Question 59: A boy after playing football complaining fatigue and abdominal pain. He also had a history of hand swelling in past. On ultrasonography, he has shrunken spleen. What is the likely diagnosis of this patient?
- A. Acute pancreatitis
- B. Sickle cell anemia (Correct Answer)
- C. Iron deficiency anemia
- D. Intermittent porphyria
Explanation: ### Sickle cell anemia - This patient's history of **hand swelling** (dactylitis), current **fatigue**, and **abdominal pain** are classic symptoms of sickle cell crises in **sickle cell anemia**. - The finding of a **shrunken spleen** on ultrasonography is consistent with **autosplenectomy**, a common complication of sickle cell disease due to repeated infarctions [1]. *Acute pancreatitis* - While acute pancreatitis can cause **severe abdominal pain**, it typically presents with elevated amylase/lipase, and does not explain the history of **hand swelling** or **shrunken spleen**. - There is no specific connection between playing football and developing acute pancreatitis in this context. *Iron deficiency anemia* - **Iron deficiency anemia** can cause **fatigue**, but it does not typically cause **abdominal pain**, **hand swelling**, or **autosplenectomy**. - A definitive diagnosis would require iron studies, which are not mentioned here. *Intermittent porphyria* - **Intermittent porphyria** can cause **abdominal pain** and neurological symptoms, but it does not manifest with **hand swelling** or **splenic atrophy**. - Its clinical presentation is distinctly different from the symptoms described.

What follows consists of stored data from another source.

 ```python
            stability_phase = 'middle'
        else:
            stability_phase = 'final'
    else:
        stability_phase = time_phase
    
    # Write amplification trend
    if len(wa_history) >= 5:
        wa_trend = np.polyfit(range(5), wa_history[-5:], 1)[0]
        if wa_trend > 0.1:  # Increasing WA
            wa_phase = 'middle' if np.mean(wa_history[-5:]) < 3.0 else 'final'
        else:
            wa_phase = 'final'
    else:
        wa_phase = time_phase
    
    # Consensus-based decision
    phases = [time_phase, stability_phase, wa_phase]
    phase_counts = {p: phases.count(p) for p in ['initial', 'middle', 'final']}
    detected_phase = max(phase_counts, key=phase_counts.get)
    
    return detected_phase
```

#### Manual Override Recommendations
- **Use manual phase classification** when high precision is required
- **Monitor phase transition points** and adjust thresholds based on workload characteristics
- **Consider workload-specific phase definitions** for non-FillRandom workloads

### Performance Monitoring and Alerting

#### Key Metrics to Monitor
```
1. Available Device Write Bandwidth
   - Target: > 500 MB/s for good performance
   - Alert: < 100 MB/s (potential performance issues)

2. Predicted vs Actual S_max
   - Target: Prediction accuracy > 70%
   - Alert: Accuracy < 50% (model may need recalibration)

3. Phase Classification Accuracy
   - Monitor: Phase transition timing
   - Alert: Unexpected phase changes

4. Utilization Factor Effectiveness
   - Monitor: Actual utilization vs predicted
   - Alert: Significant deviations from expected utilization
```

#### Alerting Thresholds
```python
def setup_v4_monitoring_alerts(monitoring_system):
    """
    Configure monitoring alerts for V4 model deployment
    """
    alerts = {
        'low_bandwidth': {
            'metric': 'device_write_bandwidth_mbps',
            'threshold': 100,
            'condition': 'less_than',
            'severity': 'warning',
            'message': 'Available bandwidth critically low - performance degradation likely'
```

Question 60: Frontal gyrus lesion leads to?
- A. Nominal aphasia
- B. Akinetic mutism
- C. Wernicke's aphasia
- D. Broca's aphasia (Correct Answer)
Explanation: ***Broca's aphasia*** - A lesion in the **frontal gyrus**, specifically **Broca's area** (Brodmann areas 44 and 45), leads to Broca's aphasia [1]. - This condition is characterized by **non-fluent speech**, difficulty with articulation, and telegraphic sentences, while comprehension remains relatively intact [1]. *Nominal aphasia* - This is also known as **anomic aphasia**, characterized primarily by difficulty with **word finding** (naming objects). - It results from lesions in various cortical areas, but typically not isolated to Broca's area in the frontal gyrus. *Akinetic mutism* - This condition involves a state of **unresponsiveness** where the patient is awake but does not move or speak. - It usually results from lesions in the **cingulate gyrus**, basal ganglia, or medial frontal lobes, often bilateral, not typically a solitary frontal gyrus lesion. *Wernicke's aphasia* - Wernicke's aphasia results from damage to **Wernicke's area**, located in the **posterior superior temporal gyrus** [1]. - It is characterized by **fluent but nonsensical speech** with impaired comprehension [1].